* [Collected data entries]
------------------------------------------------------------------------

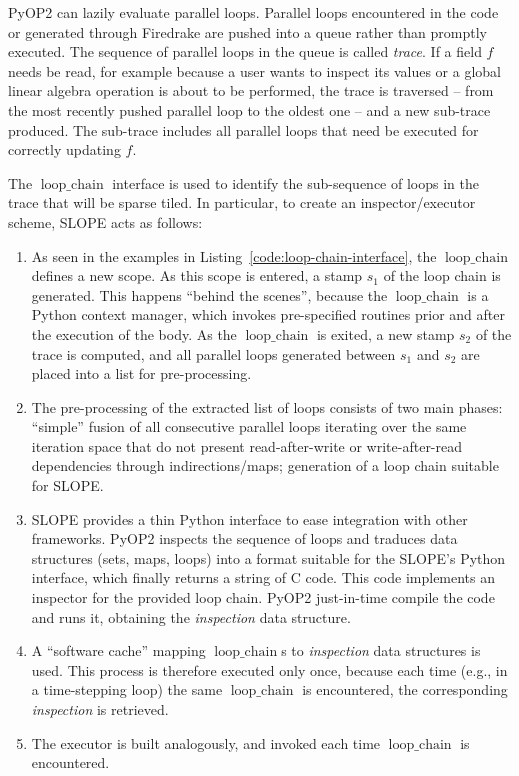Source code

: PyOP2 can lazily evaluate parallel loops. Parallel loops encountered in the code or generated through Firedrake are pushed into a queue rather than promptly executed. The sequence of parallel loops in the queue is called {\em trace}. If a field $f$ needs be read, for example because a user wants to inspect its values or a global linear algebra operation is about to be performed, the trace is traversed -- from the most recently pushed parallel loop to the oldest one -- and a new sub-trace produced. The sub-trace includes all parallel loops that need be executed for correctly updating $f$. 

The $\operatorname{loop\_chain}$ interface is used to identify the sub-sequence of loops in the trace that will be sparse tiled. In particular, to create an inspector/executor scheme, SLOPE acts as follows:
\begin{enumerate}
\item As seen in the examples in Listing~\ref{code:loop-chain-interface}, the $\operatorname{loop\_chain}$ defines a new scope. As this scope is entered, a stamp $s_1$ of the loop chain is generated. This happens ``behind the scenes'', because the $\operatorname{loop\_chain}$ is a Python context manager, which invokes pre-specified routines prior and after the execution of the body. As the $\operatorname{loop\_chain}$ is exited, a new stamp $s_2$ of the trace is computed, and all parallel loops generated between $s_1$ and $s_2$ are placed into a list for pre-processing.
\item The pre-processing of the extracted list of loops consists of two main phases: ``simple'' fusion of all consecutive parallel loops iterating over the same iteration space that do not present read-after-write or write-after-read dependencies through indirections/maps; generation of a loop chain suitable for SLOPE.
\item SLOPE provides a thin Python interface to ease integration with other frameworks. PyOP2 inspects the sequence of loops and traduces data structures (sets, maps, loops) into a format suitable for the SLOPE's Python interface, which finally returns a string of C code. This code implements an inspector for the provided loop chain. PyOP2 just-in-time compile the code and runs it, obtaining the {\em inspection} data structure.
\item A ``software cache'' mapping $\operatorname{loop\_chain}$s to {\em inspection} data structures is used. This process is therefore executed only once, because each time (e.g., in a time-stepping loop) the same $\operatorname{loop\_chain}$ is encountered, the corresponding {\em inspection} is retrieved.
\item The executor is built analogously, and invoked each time $\operatorname{loop\_chain}$ is encountered.
\end{enumerate}


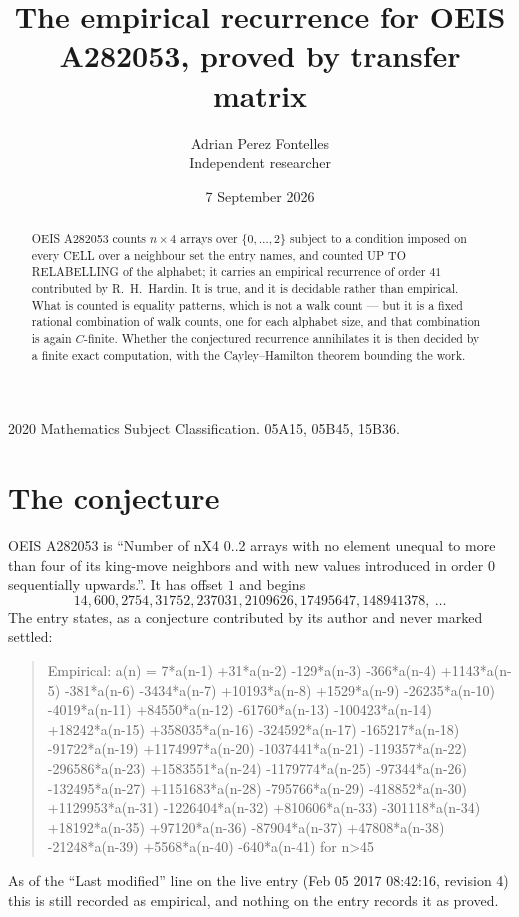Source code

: \documentclass[11pt,a4paper]{article}
\title{The empirical recurrence for OEIS A282053, proved by transfer matrix}
\author{Adrian Perez Fontelles\\ \small Independent researcher}
\date{7 September 2026}
\theoremstyle{plain}
\theoremstyle{definition}
\begin{document}
\maketitle

\begin{abstract}
OEIS A282053 counts $n\times4$ arrays over $\{0,\dots,2\}$ subject to a condition imposed on
every CELL over a neighbour set the entry names, and counted UP TO RELABELLING of the
alphabet; it carries an empirical recurrence of order $41$ contributed by
R.~H.~Hardin. It is true, and it is decidable rather than empirical. What is counted is
equality patterns, which is not a walk count --- but it is a fixed rational combination of
walk counts, one for each alphabet size, and that combination is again $C$-finite. Whether the
conjectured recurrence annihilates it is then decided by a finite exact computation, with the
Cayley--Hamilton theorem bounding the work.
\end{abstract}

\noindent\small 2020 Mathematics Subject Classification. 05A15, 05B45, 15B36.\normalsize

\section{The conjecture}

OEIS A282053 is ``Number of nX4 0..2 arrays with no element unequal to more than four of its king-move neighbors and with new values introduced in order 0 sequentially upwards.''. It has offset $1$ and begins
\[
14, 600, 2754, 31752, 237031, 2109626, 17495647, 148941378,\ \dots
\]
The entry states, as a conjecture contributed by its author and never marked settled:
\begin{quote}
Empirical: a(n) = 7*a(n-1) +31*a(n-2) -129*a(n-3) -366*a(n-4) +1143*a(n-5) -381*a(n-6) -3434*a(n-7) +10193*a(n-8) +1529*a(n-9) -26235*a(n-10) -4019*a(n-11) +84550*a(n-12) -61760*a(n-13) -100423*a(n-14) +18242*a(n-15) +358035*a(n-16) -324592*a(n-17) -165217*a(n-18) -91722*a(n-19) +1174997*a(n-20) -1037441*a(n-21) -119357*a(n-22) -296586*a(n-23) +1583551*a(n-24) -1179774*a(n-25) -97344*a(n-26) -132495*a(n-27) +1151683*a(n-28) -795766*a(n-29) -418852*a(n-30) +1129953*a(n-31) -1226404*a(n-32) +810606*a(n-33) -301118*a(n-34) +18192*a(n-35) +97120*a(n-36) -87904*a(n-37) +47808*a(n-38) -21248*a(n-39) +5568*a(n-40) -640*a(n-41) for n>45
\end{quote}
As of the ``Last modified'' line on the live entry (Feb 05 2017 08:42:16, revision 4) this is still
recorded as empirical, and nothing on the entry records it as proved.
\end{document}
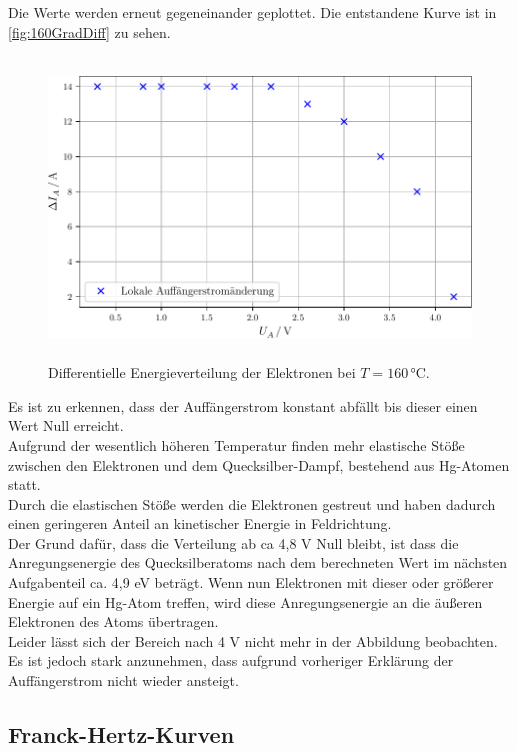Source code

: Die Werte werden erneut gegeneinander geplottet. Die entstandene Kurve ist in \autoref{fig:160GradDiff}
zu sehen.\\

\begin{figure}[H]
  \centering
  \includegraphics[height=8cm]{build/160Grad.pdf}
  \caption{Differentielle Energieverteilung der Elektronen bei $T=160\,\si{\celsius}$.}
  \label{fig:160GradDiff}
\end{figure}

Es ist zu erkennen, dass der Auffängerstrom konstant abfällt bis dieser einen Wert Null erreicht.\\
Aufgrund der wesentlich höheren Temperatur finden mehr elastische Stöße zwischen den Elektronen
und dem Quecksilber-Dampf, bestehend aus Hg-Atomen statt.\\
Durch die elastischen Stöße werden die Elektronen gestreut und haben dadurch einen geringeren
Anteil an kinetischer Energie in Feldrichtung.\\
Der Grund dafür, dass die Verteilung ab ca 4,8 V Null bleibt, ist dass die Anregungsenergie des
Quecksilberatoms nach dem berechneten Wert im nächsten Aufgabenteil ca. 4,9 eV beträgt. Wenn nun Elektronen mit dieser oder größerer
Energie auf ein Hg-Atom treffen, wird diese Anregungsenergie an die äußeren Elektronen des Atoms
übertragen.\\
Leider lässt sich der Bereich nach 4 V nicht mehr in der Abbildung beobachten. Es ist jedoch
stark anzunehmen, dass aufgrund vorheriger Erklärung der Auffängerstrom nicht wieder ansteigt.

\subsection{Franck-Hertz-Kurven}

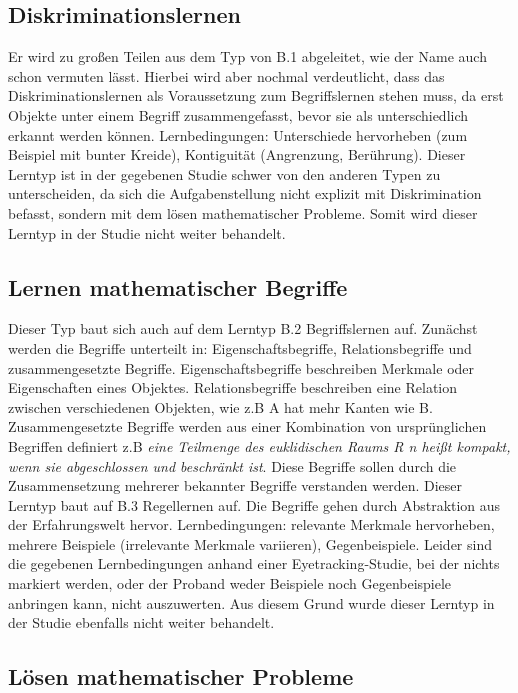 \subsection[]{Diskriminationslernen}

Er wird zu großen Teilen aus dem Typ von B.1 abgeleitet, wie der Name auch schon vermuten lässt. Hierbei wird aber nochmal verdeutlicht, dass das Diskriminationslernen als Voraussetzung zum Begriffslernen stehen muss, da erst Objekte unter einem Begriff zusammengefasst, bevor sie als unterschiedlich erkannt werden können.
Lernbedingungen: Unterschiede hervorheben (zum Beispiel mit bunter Kreide), Kontiguität (Angrenzung, Berührung)\cite{DudenKontiguitaet}.
Dieser Lerntyp ist in der gegebenen Studie schwer von den anderen Typen zu unterscheiden, da sich die Aufgabenstellung nicht explizit mit Diskrimination befasst, sondern mit dem lösen mathematischer Probleme. Somit wird dieser Lerntyp in der Studie nicht weiter behandelt\cite{zech1983grundkurs}.

\subsection[]{Lernen mathematischer Begriffe}

Dieser Typ baut sich auch auf dem Lerntyp B.2 Begriffslernen auf. Zunächst werden die Begriffe unterteilt in: Eigenschaftsbegriffe, Relationsbegriffe und zusammengesetzte Begriffe. Eigenschaftsbegriffe beschreiben Merkmale oder Eigenschaften eines Objektes. Relationsbegriffe beschreiben eine Relation zwischen verschiedenen Objekten, wie z.B A hat mehr Kanten wie B. Zusammengesetzte Begriffe werden aus einer Kombination von ursprünglichen Begriffen definiert z.B \textit {eine Teilmenge des euklidischen Raums R n heißt kompakt, wenn sie abgeschlossen und beschränkt ist}. Diese Begriffe sollen durch die Zusammensetzung mehrerer bekannter Begriffe verstanden werden. Dieser Lerntyp baut auf B.3 Regellernen auf. Die Begriffe gehen durch Abstraktion aus der Erfahrungswelt hervor.
Lernbedingungen: relevante Merkmale hervorheben, mehrere Beispiele (irrelevante Merkmale variieren), Gegenbeispiele.
Leider sind die gegebenen Lernbedingungen anhand einer Eyetracking-Studie, bei der nichts markiert werden, oder der Proband weder Beispiele noch Gegenbeispiele anbringen kann, nicht auszuwerten. Aus diesem Grund wurde dieser Lerntyp in der Studie ebenfalls nicht weiter behandelt\cite{zech1983grundkurs}. 

\subsection[]{Lösen mathematischer Probleme}


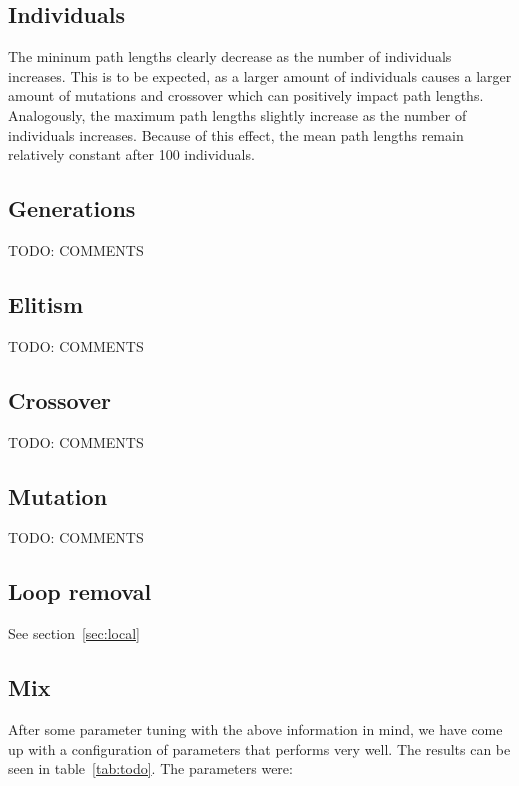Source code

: \documentclass{report}
\begin{document}
\subsection{Individuals}
The mininum path lengths clearly decrease as the number of individuals increases. This is to be expected, as a larger amount of individuals causes a larger amount of mutations and crossover which can positively impact path lengths. Analogously, the maximum path lengths slightly increase as the number of individuals increases. Because of this effect, the mean path lengths remain relatively constant after 100 individuals.

\subsection{Generations}
TODO: COMMENTS

\subsection{Elitism}
TODO: COMMENTS

\subsection{Crossover}
TODO: COMMENTS

\subsection{Mutation}
TODO: COMMENTS

\subsection{Loop removal}
See section~\ref{sec:local}

\subsection{Mix}
After some parameter tuning with the above information in mind, we have come up with a configuration of parameters that performs very well. The results can be seen in table~\ref{tab:todo}. The parameters were: 
\end{document}
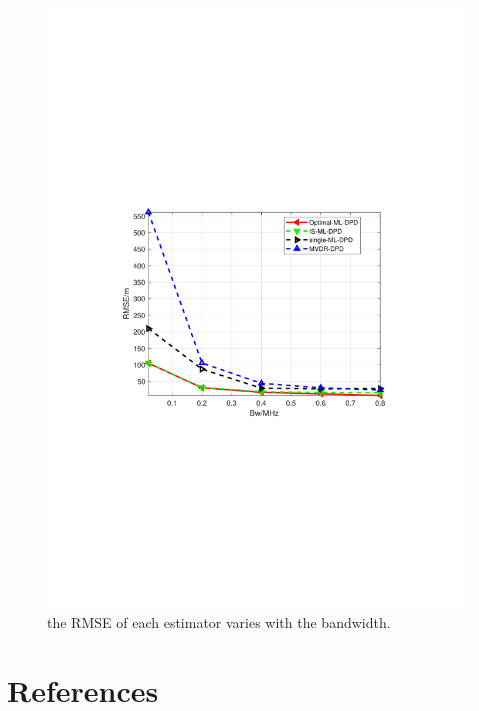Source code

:\documentclass[review]{elsarticle}
\begin{document}
\begin{figure}[!t]
    \centerline{\includegraphics[width=1\textwidth]{pdfFigures/BWvsRMSE(snr5dBL10).pdf}}
    \centering
	\caption{the RMSE of each estimator varies with the bandwidth.}\label{fig6}
\end{figure}

\section*{References}

\end{document}

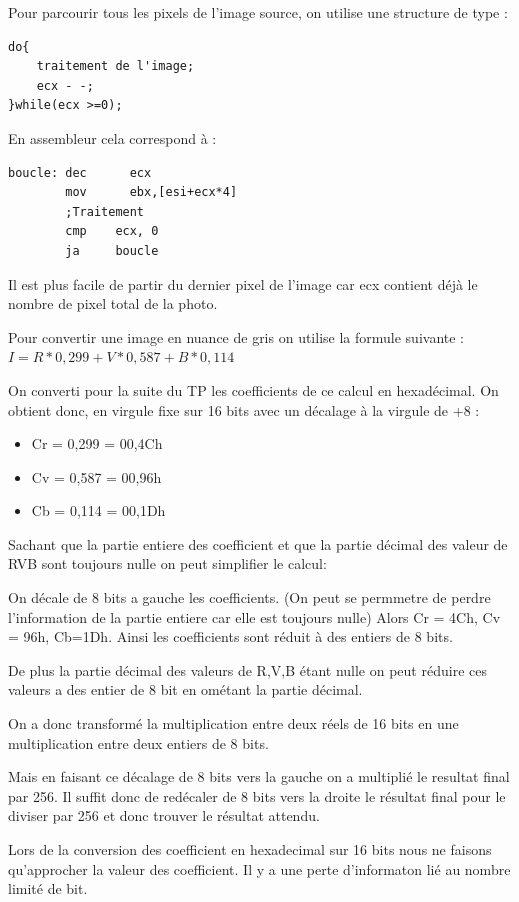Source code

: \documentclass[11pt]{report}
\begin{document}
Pour parcourir tous les pixels de l'image source, on utilise une structure de type :
\begin{lstlisting}
do{
	traitement de l'image;
	ecx - -;
}while(ecx >=0);
\end{lstlisting}
\medskip

En assembleur cela correspond à :

\begin{lstlisting}
boucle: dec      ecx
        mov		 ebx,[esi+ecx*4]
        ;Traitement
        cmp    ecx, 0
        ja     boucle
\end{lstlisting}

Il est plus facile de partir du dernier pixel de l'image car ecx contient déjà le nombre de pixel total de la photo.

Pour convertir une image en nuance de gris on utilise la formule suivante :
$I=R*0,299+V*0,587+B*0,114$

On converti pour la suite du TP les coefficients de ce calcul en hexadécimal.
On obtient donc, en virgule fixe sur 16 bits avec un décalage à la virgule de +8 :
\begin{itemize}
\item  Cr = 0,299 =  00,4Ch
\item  Cv = 0,587 = 00,96h
\item  Cb = 0,114 = 00,1Dh
\end{itemize}

Sachant que la partie entiere des coefficient et que la partie décimal des valeur de RVB sont toujours nulle on peut simplifier le calcul:

On décale de 8 bits a gauche les coefficients. (On peut se permmetre de perdre l'information de la partie entiere car elle est toujours nulle)
Alors Cr = 4Ch, Cv = 96h, Cb=1Dh.
Ainsi les coefficients sont réduit à des entiers de 8 bits.

De plus la partie décimal des valeurs de R,V,B étant nulle on peut réduire ces valeurs a des entier de 8 bit en ométant la partie décimal.

On a donc transformé la multiplication entre deux réels de 16 bits en une multiplication entre deux entiers de 8 bits.

Mais en faisant ce décalage de 8 bits vers la gauche on a multiplié le resultat final par 256.
Il suffit donc de redécaler de 8 bits vers la droite le résultat final pour le diviser par 256 et donc trouver le résultat attendu.


Lors de la conversion des coefficient en hexadecimal sur 16 bits nous ne faisons qu'approcher la valeur des coefficient. Il y a une perte d'informaton lié au nombre limité de bit.
\end{document}
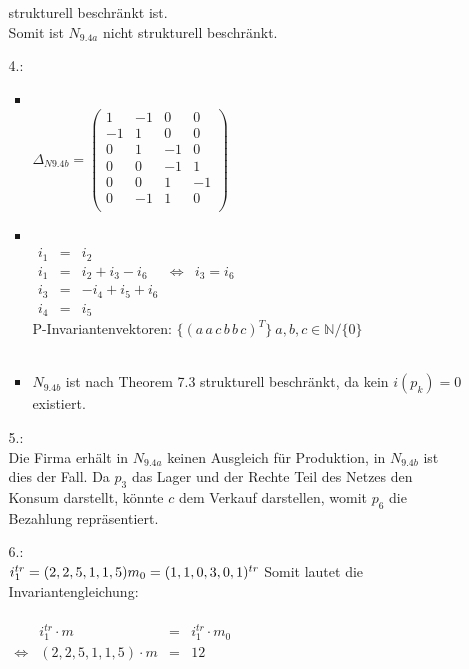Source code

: \documentclass[a4paper,11pt,fleqn]{scrartcl}
\begin{document}
\begin{enumerate}
\begin{enumerate}
				strukturell beschränkt ist. \\
				Somit ist \(N_{9.4a}\) nicht strukturell beschränkt.
			\item[4.:]\quad \\
			\begin{itemize}
				\item \quad \\
				\( \Delta_{N9.4b} =
			\begin{pmatrix}
				1 & -1 & 0 & 0 \\
				-1 & 1 & 0 & 0 \\
				0 & 1 & -1 & 0 \\
				0 & 0 & -1 & 1 \\
				0 & 0 & 1 & -1 \\
				0 & -1 & 1 & 0 \\
			\end{pmatrix}
			\) \\
			\item \quad \\
			\(\begin{array}{rclcl}
				i_1 &=& i_2 \\
				i_1 &=& i_2 + i_3 - i_6 &\Leftrightarrow & i_3 = i_6 \\
				i_3 &=& -i_4 + i_5 + i_6 \\
				i_4 &=& i_5
			\end{array}
			\) \\
			P-Invariantenvektoren: \(\Big\{(a\,a\,c\,b\,b\,c)^T\Big\}\ a,b,c\in\mathbb{N}/\{0\}\) \\ \\
			\item \(N_{9.4b}\) ist nach Theorem 7.3 strukturell beschränkt, da kein \(i(p_k) = 0\) existiert. \\
			
			\end{itemize}
			\item[5.:]\quad \\
			Die Firma erhält in \(N_{9.4a}\) keinen Ausgleich für Produktion, in \(N_{9.4b}\) ist dies der Fall.
			Da \(p_3\) das Lager und der Rechte Teil des Netzes den Konsum darstellt, könnte \(c\) dem Verkauf 
			darstellen, womit \(p_6\) die Bezahlung repräsentiert.
			\item[6.:]\quad \\
			\(
				i_1^{tr} = (2,2,5,1,1,5) \\
				m_0 = (1,1,0,3,0,1)^{tr} \\
				\\
			\)
			Somit lautet die Invariantengleichung: \\
			\\
			\(
			\begin{array}{crcr}
				& i_1^{tr} \cdot m &=& i_1^{tr} \cdot m_0 \\
				\Leftrightarrow & (2,2,5,1,1,5) \cdot m &=& 12
			\end{array}
			\)
		\end{enumerate}
	\end{enumerate}
\end{document}
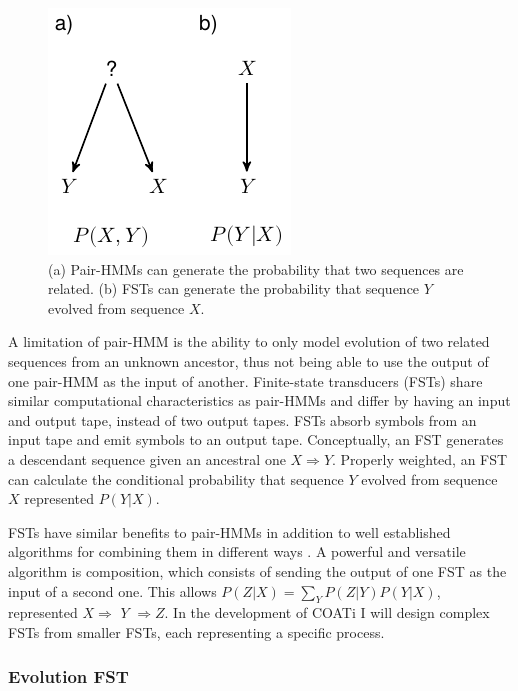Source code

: \begin{figure}
\vspace{-2em}
\centering
\begin{framed}
    \includegraphics[scale=1]{figures/fig-fst.pdf}
    \caption{(a) Pair-HMMs can generate the probability that two sequences are
             related. (b) FSTs can generate the probability that sequence $Y$
             evolved from sequence $X$.}
    \label{fig:fst}
\end{framed}
\end{figure}

A limitation of pair-HMM is the ability to only model evolution of two related
sequences from an unknown ancestor, thus not being able to use the output of one
pair-HMM as the input of another.
Finite-state transducers (FSTs) share similar computational characteristics as
pair-HMMs and differ by having an input and output tape, instead of two output
tapes.
FSTs absorb symbols from an input tape and emit symbols to an output tape.
Conceptually, an FST generates a descendant sequence given an ancestral one
$X \Rightarrow Y$.
Properly weighted, an FST can calculate the conditional probability that
sequence $Y$ evolved from sequence $X$ represented $P(Y|X)$.

FSTs have similar benefits to pair-HMMs in addition to well established
algorithms for combining them in different ways
\parencite{bradley2007transducers}.
A powerful and versatile algorithm is composition, which consists of sending the
output of one FST as the input of a second one.
This allows $P(Z|X) = \sum_Y P(Z|Y) P(Y|X)$, represented $X \Rightarrow$
$Y$ $\Rightarrow Z$.
In the development of COATi I will design complex FSTs from smaller FSTs, each
representing a specific process.

\subsubsection{Evolution FST}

------------------------------------------------------------------------

* [Problem] Among the entries above, the line containing "A powerful and", the line containing "In the development", and all lines between them are to be restated word for word; nothing else belongs in the reply.

* [The completed task]
A powerful and versatile algorithm is composition, which consists of sending the
output of one FST as the input of a second one.
This allows $P(Z|X) = \sum_Y P(Z|Y) P(Y|X)$, represented $X \Rightarrow$
$Y$ $\Rightarrow Z$.
In the development of COATi I will design complex FSTs from smaller FSTs, each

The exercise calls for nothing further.